A typical ski season has three stages, and therefore three levels of lift ticket pricing:

 Off-peak, at the very beginning and ending of the season, when the number of lifts open is limited and the snow cover in the lower sections of the mountain is typically patchy.
 Shoulder, during which the mountain is entirely snow-covered but lift pass sales are not sufficiently lucrative to justify opening all lifts or areas of the mountain.
 Peak, during which all lifts and most if not all runs are open. These periods are usually at the height of the season or during school or public holidays.

Typically in the United States, a ski season lasts from late November to early April, however larger resorts in Colorado and California are known to spin the lifts as late as the 4th of July.

The introduction of artificial snowmaking with snow guns in the late 1950s revolutionized the ski industry drastically changing the ski season for every climate. With snowmakers becoming popular for large ski resorts to invest in the 1960s we began to see more and more smaller resorts open up with the ability to maintain snow in places where snow didn't naturally occur very often. By the start of the 1970s snowmaking Technology had progressed far enough to see ski resorts open all across the east coast mountains and Midwest in places that can regularly see less than 3 feet of natural snowfall a year. Today we can see ski resorts rely on artificial snow making even more as climate change shortens the window for natural snowfall.

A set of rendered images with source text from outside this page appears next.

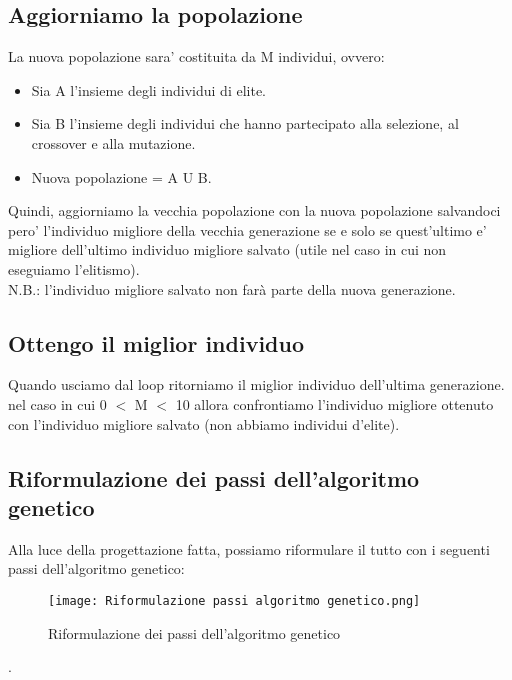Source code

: \documentclass[10pt,a4paper]{article}
\begin{document}
  
    \subsection{Aggiorniamo la popolazione}
    \label{aggiorniamoPopolazioneSubsection}
    La nuova popolazione sara' costituita da M individui, ovvero:
    \begin{itemize}
      \item Sia A l'insieme degli individui di elite.
      \item Sia B l'insieme degli individui che hanno partecipato alla selezione, al crossover e alla mutazione.
      \item Nuova popolazione = A U B.
    \end{itemize}
    Quindi, aggiorniamo la vecchia popolazione con la nuova popolazione salvandoci pero' l'individuo 
    migliore della vecchia generazione se e solo se quest'ultimo e' migliore dell'ultimo individuo 
    migliore salvato (utile nel caso in cui non eseguiamo l'elitismo).\\
    N.B.: l'individuo migliore salvato non farà parte della nuova generazione.
    
  
    \subsection{Ottengo il miglior individuo}
    \label{ottengoMigliorIndividuoSubsection}
    Quando usciamo dal loop ritorniamo il miglior individuo dell'ultima generazione.\\
    nel caso in cui 0  $<$ M $<$ 10 allora confrontiamo l'individuo migliore ottenuto con l'individuo migliore salvato (non abbiamo individui d'elite).
    
  
    \subsection{Riformulazione dei passi dell'algoritmo genetico}
    \label{riformulazioneDeiPassiAlgoritmoGeneticoSubsection}
    Alla luce della progettazione fatta, possiamo riformulare il tutto con i seguenti passi 
    dell'algoritmo genetico: 
    \begin{figure}[h!]
      \centering
      \caption{Riformulazione dei passi dell'algoritmo genetico}
      \texttt{[image: Riformulazione passi algoritmo genetico.png]}
      \label{Riformulazione passi algoritmo genetico}
    \end{figure}
    .
   
     
\end{document}
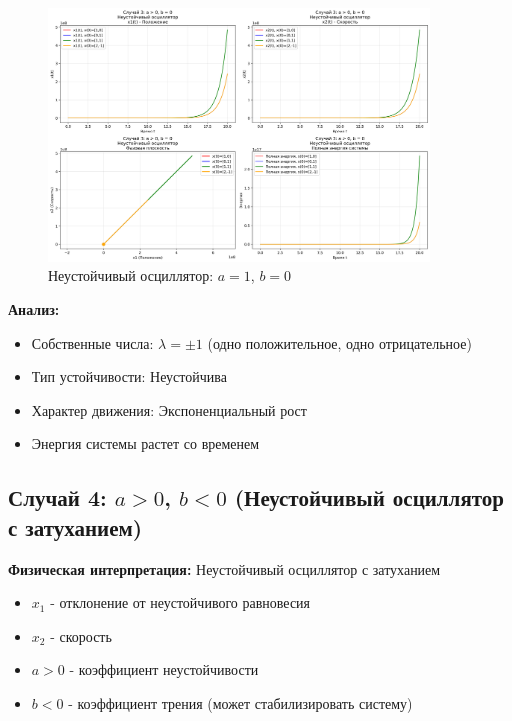 \begin{figure}[H]
    \centering
    \includegraphics[width=0.9\textwidth]{images/task3/oscillator_case3_unstable.png}
    \caption{Неустойчивый осциллятор: $a = 1$, $b = 0$}
\end{figure}

\textbf{Анализ:}
\begin{itemize}
    \item Собственные числа: $\lambda = \pm 1$ (одно положительное, одно отрицательное)
    \item Тип устойчивости: Неустойчива
    \item Характер движения: Экспоненциальный рост
    \item Энергия системы растет со временем
\end{itemize}

\subsection*{Случай 4: $a > 0$, $b < 0$ (Неустойчивый осциллятор с затуханием)}

\textbf{Физическая интерпретация:} Неустойчивый осциллятор с затуханием

\begin{itemize}
    \item $x_1$ - отклонение от неустойчивого равновесия
    \item $x_2$ - скорость
    \item $a > 0$ - коэффициент неустойчивости
    \item $b < 0$ - коэффициент трения (может стабилизировать систему)
\end{itemize}

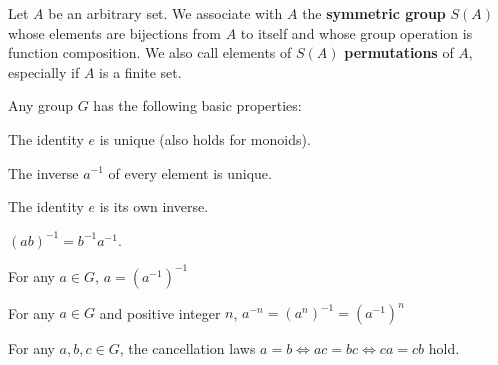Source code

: \begin{definition}\label{def:symmetric_group}
  Let \( A \) be an arbitrary set. We associate with \( A \) the \textbf{symmetric group} \( S(A) \) whose elements are bijections from \( A \) to itself and whose group operation is function composition. We also call elements of \( S(A) \) \textbf{permutations} of \( A \), especially if \( A \) is a finite set.
\end{definition}

\begin{proposition}\label{def:group_properties}
  Any group \( G \) has the following basic properties:
  \begin{defenum}
    \item\label{def:group_properties/unique_identity} The identity \( e \) is unique (also holds for monoids).
    \item\label{def:group_properties/unique_inverse} The inverse \( a^{-1} \) of every element is unique.
    \item\label{def:group_properties/identity_inverse} The identity \( e \) is its own inverse.
    \item\label{def:group_properties/inverse_composition} \( (ab)^{-1} = b^{-1} a^{-1} \).
    \item\label{def:group_properties/double_inverse} For any \( a \in G \), \( a = (a^{-1})^{-1} \)
    \item\label{def:group_properties/negative_power} For any \( a \in G \) and positive integer \( n \), \( a^{-n} = (a^n)^{-1} = (a^{-1})^n \)
    \item\label{def:group_properties/cancellation} For any \( a, b, c \in G \), the cancellation laws \( a = b \iff ac = bc \iff ca = cb \) hold.
  \end{defenum}
\end{proposition}
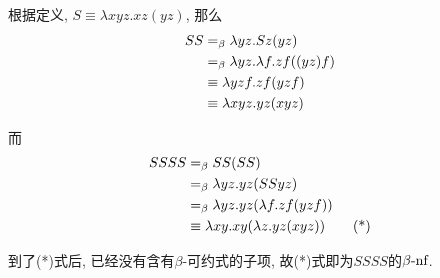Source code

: \begin{solution}
    根据定义, $S\equiv \lambda xyz.xz(yz)$, 那么
    \begin{align*}
        SS&=_{\beta} \lambda yz.Sz(yz)\\
        &=_{\beta} \lambda yz.\lambda f.zf((yz)f)\\
        &\equiv \lambda yzf.zf(yzf)\\
        &\equiv \lambda xyz.yz(xyz)
    \end{align*}

    而
    \begin{align*}
        SSSS &=_{\beta} SS(SS)\\
        &=_{\beta} \lambda yz.yz(SSyz)\\
        &=_{\beta} \lambda yz.yz(\lambda f.zf(yzf))\\
        &\equiv \lambda xy.xy(\lambda z.yz(xyz))\tag{*}
    \end{align*}

    到了(*)式后, 已经没有含有$\beta$-可约式的子项, 故(*)式即为$SSSS$的$\beta\textrm{-nf}$.
\end{solution}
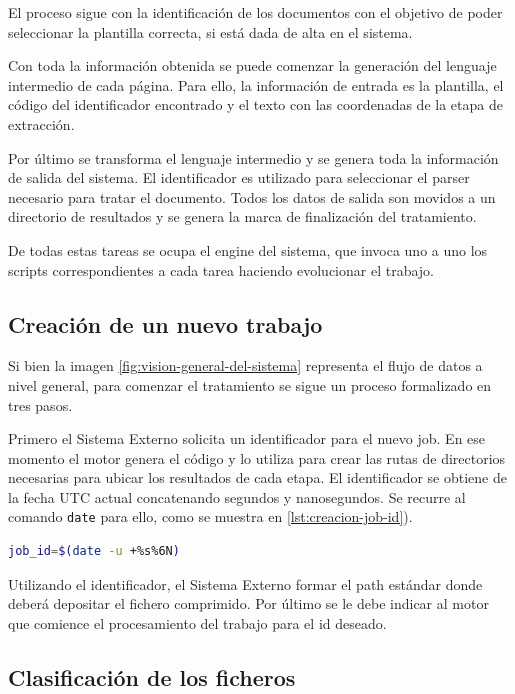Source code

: El proceso sigue con la identificación de los documentos con el objetivo de poder seleccionar la plantilla correcta, si está dada de alta en el sistema. 

Con toda la información obtenida se puede comenzar la generación del lenguaje intermedio de cada página. Para ello, la información de entrada es la plantilla, el código del identificador encontrado y el texto con las coordenadas de la etapa de extracción.

Por último se transforma el lenguaje intermedio y se genera toda la información de salida del sistema. El identificador es utilizado para seleccionar el parser necesario para tratar el documento. Todos los datos de salida son movidos a un directorio de resultados y se genera la marca de finalización del tratamiento.

De todas estas tareas se ocupa el engine del sistema, que invoca uno a uno los scripts correspondientes a cada tarea haciendo evolucionar el trabajo.

\subsection{Creación de un nuevo trabajo}

Si bien la imagen \ref{fig:vision-general-del-sistema} representa el flujo de datos a nivel general, para comenzar el tratamiento se sigue un proceso formalizado en tres pasos. 

Primero el Sistema Externo solicita un identificador para el nuevo job. En ese momento el motor genera el código y lo utiliza para crear las rutas de directorios necesarias para ubicar los resultados de cada etapa. El identificador se obtiene de la fecha UTC actual concatenando segundos y nanosegundos. Se recurre al comando \verb|date| para ello, como se muestra en \ref{lst:creacion-job-id}).

\begin{lstlisting}[language=bash,caption={Obtención del identificador de un trabajo},label=lst:creacion-job-id]
job_id=$(date -u +%s%6N)
\end{lstlisting}

Utilizando el identificador, el Sistema Externo formar el path estándar donde deberá depositar el fichero comprimido. Por último se le debe indicar al motor que comience el procesamiento del trabajo para el id deseado.

\subsection{Clasificación de los ficheros}

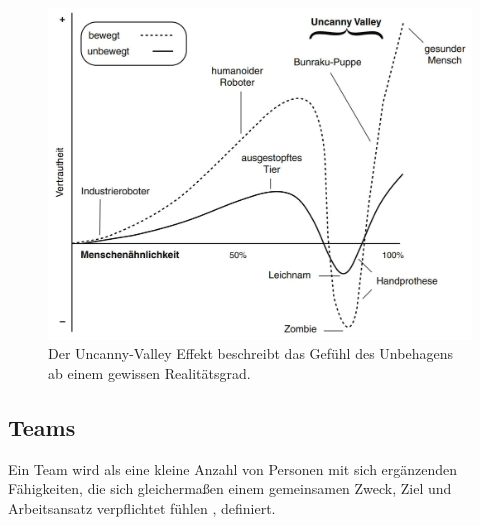 \documentclass[a4paper,11pt]{article}%
\renewcommand{\\}{\vspace*{0.5\baselineskip} \newline}
\begin{document}
\begin{figure}[H]
		\begin{footnotesize}
		\begin{center}
			\includegraphics[scale=.45]{Abbildungen/Uncanny-Valley.JPG}	
			\caption[Der Uncanny-Valley Effekt]{Der Uncanny-Valley Effekt beschreibt das Gefühl des Unbehagens ab einem gewissen Realitätsgrad.}
			\label{Uncanny-Valley}
		\end{center}
		\end{footnotesize}
	\end{figure}	
%
\newpage

	\subsection{Teams}		
	\label{Teamwork}
\label{team}
	Ein Team wird als eine \glqq{} kleine Anzahl von Personen mit sich ergänzenden Fähigkeiten, die sich gleichermaßen einem gemeinsamen Zweck, Ziel und Arbeitsansatz verpflichtet fühlen\dq{} \citep[S. 2]{zenun2007effects}, definiert.
	
\end{document}
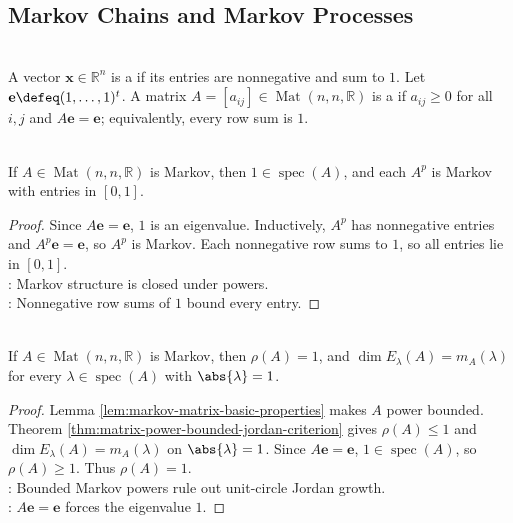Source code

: \subsection{Markov Chains and Markov Processes}

\begin{definition} \label{def:probability-vector-and-markov-matrix} \\
A vector $\mathbf{x}\in\mathbb{R}^n$ is a  if its entries are nonnegative and sum to $1$. Let $\mathbf{e}\defeq(1,\ldots,1)^t$. A matrix $A=[a_{ij}]\in\operatorname{Mat}(n,n,\mathbb{R})$ is a  if $a_{ij}\geq0$ for all $i,j$ and $A\mathbf{e}=\mathbf{e}$; equivalently, every row sum is $1$.
\end{definition}

\begin{lemma} \label{lem:markov-matrix-basic-properties} \\
If $A\in\operatorname{Mat}(n,n,\mathbb{R})$ is Markov, then $1\in\operatorname{spec}(A)$, and each $A^p$ is Markov with entries in $[0,1]$.
\begin{proof}
Since $A\mathbf{e}=\mathbf{e}$, $1$ is an eigenvalue. Inductively, $A^p$ has nonnegative entries and $A^p\mathbf{e}=\mathbf{e}$, so $A^p$ is Markov. Each nonnegative row sums to $1$, so all entries lie in $[0,1]$.\\
: Markov structure is closed under powers.\\
: Nonnegative row sums of $1$ bound every entry.
\end{proof}
\end{lemma}

\begin{theorem} \label{thm:markov-matrix-unit-circle-semisimple} \\
If $A\in\operatorname{Mat}(n,n,\mathbb{R})$ is Markov, then $\rho(A)=1$, and $\dim E_{\lambda}(A)=m_A(\lambda)$ for every $\lambda\in\operatorname{spec}(A)$ with $\abs{\lambda}=1$.
\begin{proof}
Lemma \ref{lem:markov-matrix-basic-properties} makes $A$ power bounded. Theorem \ref{thm:matrix-power-bounded-jordan-criterion} gives $\rho(A)\leq1$ and $\dim E_{\lambda}(A)=m_A(\lambda)$ on $\abs{\lambda}=1$. Since $A\mathbf{e}=\mathbf{e}$, $1\in\operatorname{spec}(A)$, so $\rho(A)\geq1$. Thus $\rho(A)=1$.\\
: Bounded Markov powers rule out unit-circle Jordan growth.\\
: $A\mathbf{e}=\mathbf{e}$ forces the eigenvalue $1$.
\end{proof}
\end{theorem}

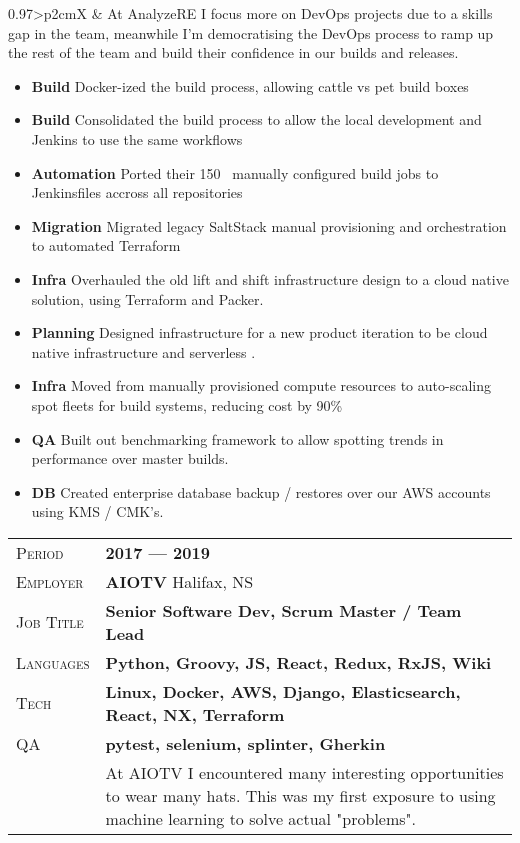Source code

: \documentclass[a4paper, oneside, final]{scrartcl}
\newcommand{\gray}{\rowcolor[gray]{.90}}
\begin{document}
\begin{center}
\begin{tabularx}{0.97\linewidth}{>{\raggedleft\scshape}p{2cm}X}
& At AnalyzeRE I focus more on DevOps projects due to a skills gap in the team, meanwhile I'm democratising the DevOps process to ramp up the rest of the team and build their confidence in our builds and releases.

\begin{itemize}
\item \textbf {Build} Docker-ized the build process, allowing cattle vs pet build boxes
\item \textbf {Build} Consolidated the build process to allow the local development and Jenkins to use the same workflows
\item \textbf {Automation} Ported their 150~ manually configured build jobs to Jenkinsfiles accross all repositories
\item \textbf {Migration} Migrated legacy SaltStack manual provisioning and orchestration to automated Terraform
\item \textbf {Infra} Overhauled the old lift and shift infrastructure design to a cloud native solution, using Terraform and Packer.
\item \textbf {Planning} Designed infrastructure for a new product iteration to be cloud native infrastructure and serverless .
\item \textbf {Infra} Moved from  manually provisioned compute resources to auto-scaling spot fleets for build systems, reducing cost by 90\%
\item \textbf {QA} Built out benchmarking framework to allow spotting trends in performance over master builds.
\item \textbf {DB} Created enterprise database backup / restores over our AWS accounts using KMS / CMK's.

\end{itemize}

\end{tabularx}

\begin{tabularx}{0.97\linewidth}{>{\raggedleft\scshape}p{2cm}X}
\gray Period & \textbf{2017 --- 2019}\\
\gray Employer & \textbf{AIOTV} \hfill Halifax, NS\\
\gray Job Title & \textbf{Senior Software Dev, Scrum Master / Team Lead}\\
\gray Languages & \textbf{Python, Groovy, JS, React, Redux, RxJS, Wiki}\\
\gray Tech & \textbf{Linux, Docker, AWS, Django, Elasticsearch, React, NX, Terraform}\\
\gray QA& \textbf{pytest, selenium, splinter, Gherkin}\\
& At AIOTV I encountered many interesting opportunities to wear many hats. This was my first exposure to using machine learning to solve actual "problems".


\end{tabularx}
\end{center}
\end{document}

Some ski resorts like the small mountain resort of Cataloochee found in western North Carolina almost entirely relay on artificial snowmaking to stay open. With an average yearly snowfall total of only around 35 inches (most of which occur in January and February) Cataloochee is still able to open up around November 20 and maintain snow till March 25. Even in bad snow years thanks to heavy investments in snowmaking technology Cataloochee can open with no natural snowfall and will often but open for months before the first real snowstorm occurs. With a base elevation of 4,660 and a peak of 5,400 it is the second highest ski resort on the entire east coast second only to its neighbor 2 hours to the north beech mountain. Both of which are in the high southern Appalachian smokey mountain range. It is because of these high elevations that they are able to operate with the valleys around the resorts seeing much less if any snowfall.

The snow season can change drastically from year to year and mountain to mountain. One of the most well-known mountains in the US to keep snow on their trails and lifts spinning is the timberline lodge resort at the base of mount hood. With a base elevation at 4,540 and a peak elevation of 8,540 it is not the highest elevation ski resort on western United States. Its unique climate can bring an average of 400 inches of wet heavy snow also known as cascades concrete. The wet heavy snow takes a lot longer to melt than dry fluffy snow that the central Rocky Mountains are known for.